Cuando las células experimentan la duplicación, el ADN y la información que almacena son copiados y posteriormente pasados a las células hijas. Los planos bioquímicos son transmitidos a la próxima generación mediante la réplica del ADN. Este proceso genera dos moléculas "hijas" idénticas a la molécula del ADN "padre". Una vez que la réplica es completada, las dos moléculas de ADN generadas son distribuidas entre las células hijas producidas durante la división celular.

El construir proteínas requiere información genética en el ADN, pero la información en el ADN no puede ser procesada sin muchas proteínas específicas y complejos de proteínas. La interdependencia mutua del ADN y las proteínas se erige como un gran obstáculo para los paradigmas darwinianos relacionados con el origen de la vida desde mediados de 1980. Los investigadores del origen de la vida incluso se refieren a este acertijo como la paradoja del huevo y la gallina (¿quién fue primero?). Debido a que las proteínas son tan fundamentales para los medios por los que el ADN se replica, el ADN y las proteínas no pudieron surgir simultáneamente de una sopa primordial.

La hipótesis del mundo de ARN ha sido propuesta como una solución a esta paradoja. Este modelo mantiene que el ARN precedió al ADN y a las proteínas como el medio inicial de almacenamiento de información fundamental. El ARN puede almacenar información simultáneamente (como el ADN) y catalizar reacciones químicas (como las proteínas). Por esto, se arguye que el mundo de ARN evolucionó eventualmente al mundo de proteínas ADN de la bioquímica contemporánea, con el ARN funcionando actualmente como un intermediario entre el ADN y las proteínas.

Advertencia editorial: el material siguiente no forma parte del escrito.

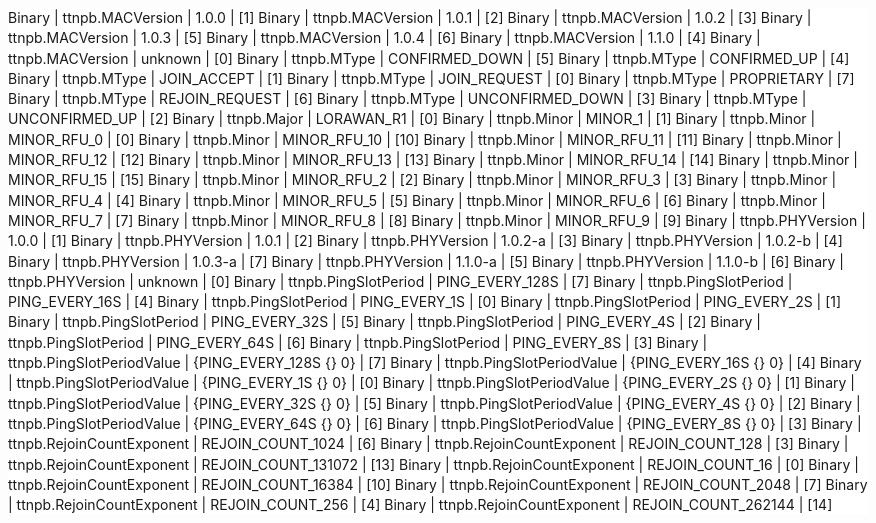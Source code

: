 Binary | ttnpb.MACVersion | 1.0.0 | [1]
Binary | ttnpb.MACVersion | 1.0.1 | [2]
Binary | ttnpb.MACVersion | 1.0.2 | [3]
Binary | ttnpb.MACVersion | 1.0.3 | [5]
Binary | ttnpb.MACVersion | 1.0.4 | [6]
Binary | ttnpb.MACVersion | 1.1.0 | [4]
Binary | ttnpb.MACVersion | unknown | [0]
Binary | ttnpb.MType | CONFIRMED_DOWN | [5]
Binary | ttnpb.MType | CONFIRMED_UP | [4]
Binary | ttnpb.MType | JOIN_ACCEPT | [1]
Binary | ttnpb.MType | JOIN_REQUEST | [0]
Binary | ttnpb.MType | PROPRIETARY | [7]
Binary | ttnpb.MType | REJOIN_REQUEST | [6]
Binary | ttnpb.MType | UNCONFIRMED_DOWN | [3]
Binary | ttnpb.MType | UNCONFIRMED_UP | [2]
Binary | ttnpb.Major | LORAWAN_R1 | [0]
Binary | ttnpb.Minor | MINOR_1 | [1]
Binary | ttnpb.Minor | MINOR_RFU_0 | [0]
Binary | ttnpb.Minor | MINOR_RFU_10 | [10]
Binary | ttnpb.Minor | MINOR_RFU_11 | [11]
Binary | ttnpb.Minor | MINOR_RFU_12 | [12]
Binary | ttnpb.Minor | MINOR_RFU_13 | [13]
Binary | ttnpb.Minor | MINOR_RFU_14 | [14]
Binary | ttnpb.Minor | MINOR_RFU_15 | [15]
Binary | ttnpb.Minor | MINOR_RFU_2 | [2]
Binary | ttnpb.Minor | MINOR_RFU_3 | [3]
Binary | ttnpb.Minor | MINOR_RFU_4 | [4]
Binary | ttnpb.Minor | MINOR_RFU_5 | [5]
Binary | ttnpb.Minor | MINOR_RFU_6 | [6]
Binary | ttnpb.Minor | MINOR_RFU_7 | [7]
Binary | ttnpb.Minor | MINOR_RFU_8 | [8]
Binary | ttnpb.Minor | MINOR_RFU_9 | [9]
Binary | ttnpb.PHYVersion | 1.0.0 | [1]
Binary | ttnpb.PHYVersion | 1.0.1 | [2]
Binary | ttnpb.PHYVersion | 1.0.2-a | [3]
Binary | ttnpb.PHYVersion | 1.0.2-b | [4]
Binary | ttnpb.PHYVersion | 1.0.3-a | [7]
Binary | ttnpb.PHYVersion | 1.1.0-a | [5]
Binary | ttnpb.PHYVersion | 1.1.0-b | [6]
Binary | ttnpb.PHYVersion | unknown | [0]
Binary | ttnpb.PingSlotPeriod | PING_EVERY_128S | [7]
Binary | ttnpb.PingSlotPeriod | PING_EVERY_16S | [4]
Binary | ttnpb.PingSlotPeriod | PING_EVERY_1S | [0]
Binary | ttnpb.PingSlotPeriod | PING_EVERY_2S | [1]
Binary | ttnpb.PingSlotPeriod | PING_EVERY_32S | [5]
Binary | ttnpb.PingSlotPeriod | PING_EVERY_4S | [2]
Binary | ttnpb.PingSlotPeriod | PING_EVERY_64S | [6]
Binary | ttnpb.PingSlotPeriod | PING_EVERY_8S | [3]
Binary | ttnpb.PingSlotPeriodValue | {PING_EVERY_128S {} 0} | [7]
Binary | ttnpb.PingSlotPeriodValue | {PING_EVERY_16S {} 0} | [4]
Binary | ttnpb.PingSlotPeriodValue | {PING_EVERY_1S {} 0} | [0]
Binary | ttnpb.PingSlotPeriodValue | {PING_EVERY_2S {} 0} | [1]
Binary | ttnpb.PingSlotPeriodValue | {PING_EVERY_32S {} 0} | [5]
Binary | ttnpb.PingSlotPeriodValue | {PING_EVERY_4S {} 0} | [2]
Binary | ttnpb.PingSlotPeriodValue | {PING_EVERY_64S {} 0} | [6]
Binary | ttnpb.PingSlotPeriodValue | {PING_EVERY_8S {} 0} | [3]
Binary | ttnpb.RejoinCountExponent | REJOIN_COUNT_1024 | [6]
Binary | ttnpb.RejoinCountExponent | REJOIN_COUNT_128 | [3]
Binary | ttnpb.RejoinCountExponent | REJOIN_COUNT_131072 | [13]
Binary | ttnpb.RejoinCountExponent | REJOIN_COUNT_16 | [0]
Binary | ttnpb.RejoinCountExponent | REJOIN_COUNT_16384 | [10]
Binary | ttnpb.RejoinCountExponent | REJOIN_COUNT_2048 | [7]
Binary | ttnpb.RejoinCountExponent | REJOIN_COUNT_256 | [4]
Binary | ttnpb.RejoinCountExponent | REJOIN_COUNT_262144 | [14]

Mientras que la hipótesis del mundo de ARN elude en el papel la necesidad de un sistema interdependiente de ADN y proteínas en el más primitivo sistema vivo, en términos prácticos parece en gran parte insostenible. Abundan numerosas dificultades para la hipótesis del mundo de ARN. Por ejemplo, la formación de la primera molécula de ARN habría necesitado el surgimiento previo de moléculas constituyentes más pequeñas, incluyendo azúcar ribosa, moléculas de fosfato y las cuatro bases de nucleótidos del ARN. Sin embargo, resulta que sintetizar y mantener estas esenciales moléculas constructoras de ARN (especialmente la ribosa) y las bases de nucleótidos, es profundamente problemático, si no imposible de realizar, bajo condiciones prebióticas realistas.

Otra dificultad importante que confrontan los defensores de la hipótesis del mundo de ARN es que las moléculas de ARN que ocurren naturalmente poseen muy pocas de las propiedades enzimáticas específicas de las proteínas. Por ejemplo, las ribozimas pueden realizar un pequeño puñado de las miles de funciones realizadas por las proteínas.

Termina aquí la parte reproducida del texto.